● Problem requirements:
Return, from the lines below, each one that includes the word "rebound".

=== Record excerpts ===

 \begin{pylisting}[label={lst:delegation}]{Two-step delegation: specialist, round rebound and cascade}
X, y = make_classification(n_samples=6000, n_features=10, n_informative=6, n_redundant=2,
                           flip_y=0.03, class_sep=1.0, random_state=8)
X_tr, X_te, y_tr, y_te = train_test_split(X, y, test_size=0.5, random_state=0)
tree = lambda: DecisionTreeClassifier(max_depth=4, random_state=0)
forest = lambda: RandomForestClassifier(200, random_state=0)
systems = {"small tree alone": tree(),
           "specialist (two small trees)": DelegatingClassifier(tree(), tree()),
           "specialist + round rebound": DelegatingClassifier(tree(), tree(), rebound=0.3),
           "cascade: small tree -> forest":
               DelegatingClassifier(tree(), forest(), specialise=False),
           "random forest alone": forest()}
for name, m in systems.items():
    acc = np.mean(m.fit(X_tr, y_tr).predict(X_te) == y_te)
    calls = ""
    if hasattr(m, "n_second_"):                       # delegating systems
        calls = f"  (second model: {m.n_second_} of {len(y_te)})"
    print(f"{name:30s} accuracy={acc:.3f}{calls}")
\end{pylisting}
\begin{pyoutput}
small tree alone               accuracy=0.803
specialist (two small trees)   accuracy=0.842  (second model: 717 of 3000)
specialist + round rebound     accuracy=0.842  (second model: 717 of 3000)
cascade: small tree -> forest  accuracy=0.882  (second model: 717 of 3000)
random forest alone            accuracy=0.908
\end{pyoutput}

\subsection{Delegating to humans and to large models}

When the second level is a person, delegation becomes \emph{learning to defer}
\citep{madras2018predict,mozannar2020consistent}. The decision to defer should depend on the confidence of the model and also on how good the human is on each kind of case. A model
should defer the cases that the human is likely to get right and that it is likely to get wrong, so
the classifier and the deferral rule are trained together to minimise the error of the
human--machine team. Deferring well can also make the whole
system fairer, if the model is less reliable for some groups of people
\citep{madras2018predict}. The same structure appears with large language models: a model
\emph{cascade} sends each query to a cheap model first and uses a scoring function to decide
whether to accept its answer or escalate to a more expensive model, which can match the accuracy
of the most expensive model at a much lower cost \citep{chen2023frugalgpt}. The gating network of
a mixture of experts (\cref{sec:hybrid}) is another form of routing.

===
=== Record excerpts ===

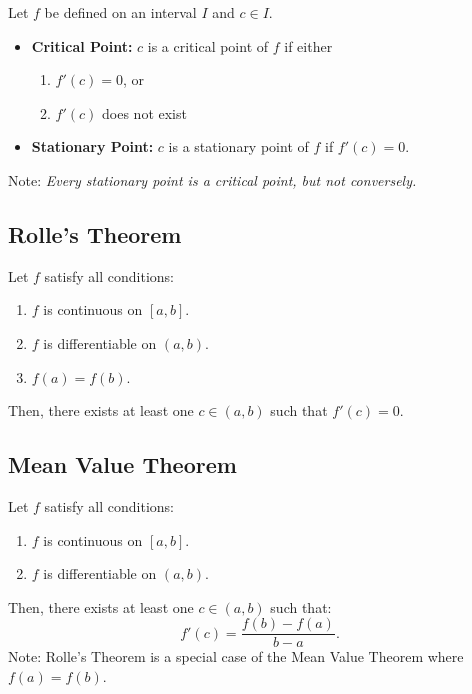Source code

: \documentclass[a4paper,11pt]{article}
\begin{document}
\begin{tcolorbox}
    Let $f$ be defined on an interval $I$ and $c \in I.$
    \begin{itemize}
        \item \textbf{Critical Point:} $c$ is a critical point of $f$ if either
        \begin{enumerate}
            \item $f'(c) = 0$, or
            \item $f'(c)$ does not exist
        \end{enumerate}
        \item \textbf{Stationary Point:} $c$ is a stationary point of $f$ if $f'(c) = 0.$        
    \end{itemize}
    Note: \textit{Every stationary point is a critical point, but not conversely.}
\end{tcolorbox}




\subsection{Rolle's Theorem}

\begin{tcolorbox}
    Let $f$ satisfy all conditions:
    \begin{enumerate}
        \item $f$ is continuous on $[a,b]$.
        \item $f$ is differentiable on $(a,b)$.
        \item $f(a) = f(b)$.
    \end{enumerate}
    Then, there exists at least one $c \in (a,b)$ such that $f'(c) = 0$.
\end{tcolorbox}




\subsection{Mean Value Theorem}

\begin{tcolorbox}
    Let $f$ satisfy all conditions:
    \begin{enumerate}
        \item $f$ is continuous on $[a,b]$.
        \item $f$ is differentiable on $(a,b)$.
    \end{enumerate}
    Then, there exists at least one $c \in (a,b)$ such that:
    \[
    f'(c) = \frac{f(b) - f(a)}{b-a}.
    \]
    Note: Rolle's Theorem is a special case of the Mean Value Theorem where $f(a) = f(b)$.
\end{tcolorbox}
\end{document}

===
=== Record excerpts ===

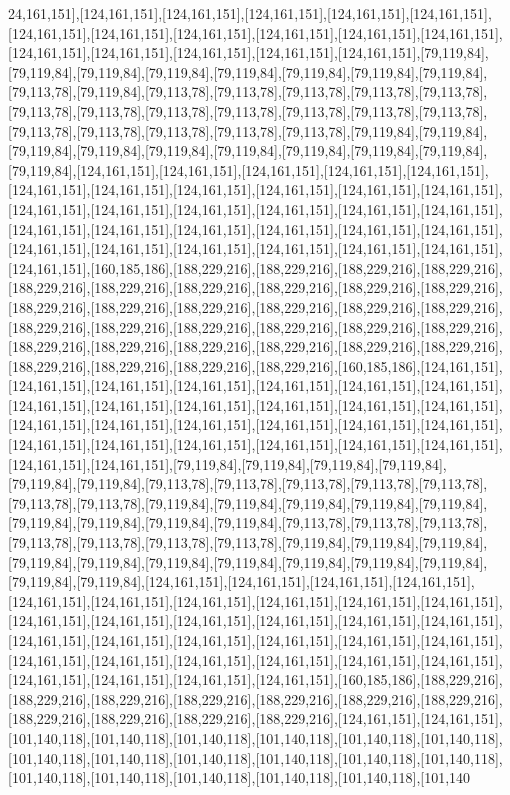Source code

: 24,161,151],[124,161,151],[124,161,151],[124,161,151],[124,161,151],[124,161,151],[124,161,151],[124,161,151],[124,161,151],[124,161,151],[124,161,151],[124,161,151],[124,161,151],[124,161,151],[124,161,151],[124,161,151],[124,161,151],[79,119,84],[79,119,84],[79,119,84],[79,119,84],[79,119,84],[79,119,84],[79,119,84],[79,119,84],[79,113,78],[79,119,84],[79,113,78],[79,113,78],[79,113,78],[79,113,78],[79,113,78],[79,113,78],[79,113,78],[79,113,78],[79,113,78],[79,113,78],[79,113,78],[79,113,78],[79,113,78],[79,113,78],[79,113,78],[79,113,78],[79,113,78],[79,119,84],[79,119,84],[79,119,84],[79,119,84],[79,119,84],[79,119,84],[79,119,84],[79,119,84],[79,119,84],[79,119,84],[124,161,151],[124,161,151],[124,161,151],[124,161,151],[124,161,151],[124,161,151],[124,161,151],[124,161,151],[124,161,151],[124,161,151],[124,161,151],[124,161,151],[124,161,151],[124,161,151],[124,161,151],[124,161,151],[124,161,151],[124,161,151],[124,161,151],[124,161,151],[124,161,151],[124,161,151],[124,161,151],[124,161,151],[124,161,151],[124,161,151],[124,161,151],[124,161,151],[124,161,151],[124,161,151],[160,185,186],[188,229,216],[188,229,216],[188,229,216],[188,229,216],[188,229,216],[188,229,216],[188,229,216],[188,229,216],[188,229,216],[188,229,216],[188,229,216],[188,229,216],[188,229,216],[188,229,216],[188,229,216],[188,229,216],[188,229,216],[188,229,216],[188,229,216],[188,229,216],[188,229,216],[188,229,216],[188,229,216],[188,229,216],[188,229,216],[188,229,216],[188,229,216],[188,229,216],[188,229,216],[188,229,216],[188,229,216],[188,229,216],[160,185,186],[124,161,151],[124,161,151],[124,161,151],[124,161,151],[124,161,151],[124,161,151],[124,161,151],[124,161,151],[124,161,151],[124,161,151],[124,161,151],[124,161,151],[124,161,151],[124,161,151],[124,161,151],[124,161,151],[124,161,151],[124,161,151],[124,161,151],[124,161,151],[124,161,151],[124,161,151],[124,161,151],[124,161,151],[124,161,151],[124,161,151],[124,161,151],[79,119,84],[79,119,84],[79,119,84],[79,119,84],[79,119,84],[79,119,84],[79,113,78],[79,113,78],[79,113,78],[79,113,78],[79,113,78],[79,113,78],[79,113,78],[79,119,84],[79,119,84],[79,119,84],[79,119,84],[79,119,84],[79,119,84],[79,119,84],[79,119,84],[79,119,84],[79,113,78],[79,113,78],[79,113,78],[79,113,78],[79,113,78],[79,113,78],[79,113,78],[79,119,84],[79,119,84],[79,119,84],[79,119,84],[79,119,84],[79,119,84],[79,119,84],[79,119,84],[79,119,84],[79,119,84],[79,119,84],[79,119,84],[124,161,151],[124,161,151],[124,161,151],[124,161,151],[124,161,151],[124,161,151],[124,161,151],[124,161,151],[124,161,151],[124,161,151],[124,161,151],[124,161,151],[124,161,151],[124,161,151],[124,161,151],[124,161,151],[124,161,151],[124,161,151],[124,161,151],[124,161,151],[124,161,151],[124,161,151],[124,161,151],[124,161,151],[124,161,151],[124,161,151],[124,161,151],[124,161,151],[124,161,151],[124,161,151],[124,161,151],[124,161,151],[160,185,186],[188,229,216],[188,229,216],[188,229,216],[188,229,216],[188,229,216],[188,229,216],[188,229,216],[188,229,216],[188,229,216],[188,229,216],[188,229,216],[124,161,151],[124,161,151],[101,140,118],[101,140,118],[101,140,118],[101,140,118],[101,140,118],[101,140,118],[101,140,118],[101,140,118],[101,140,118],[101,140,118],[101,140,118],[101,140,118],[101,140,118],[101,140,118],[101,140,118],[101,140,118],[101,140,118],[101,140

===

● Your response:
 \begin{pylisting}[label={lst:delegation}]{Two-step delegation: specialist, round rebound and cascade}
           "specialist + round rebound": DelegatingClassifier(tree(), tree(), rebound=0.3),
specialist + round rebound     accuracy=0.842  (second model: 717 of 3000)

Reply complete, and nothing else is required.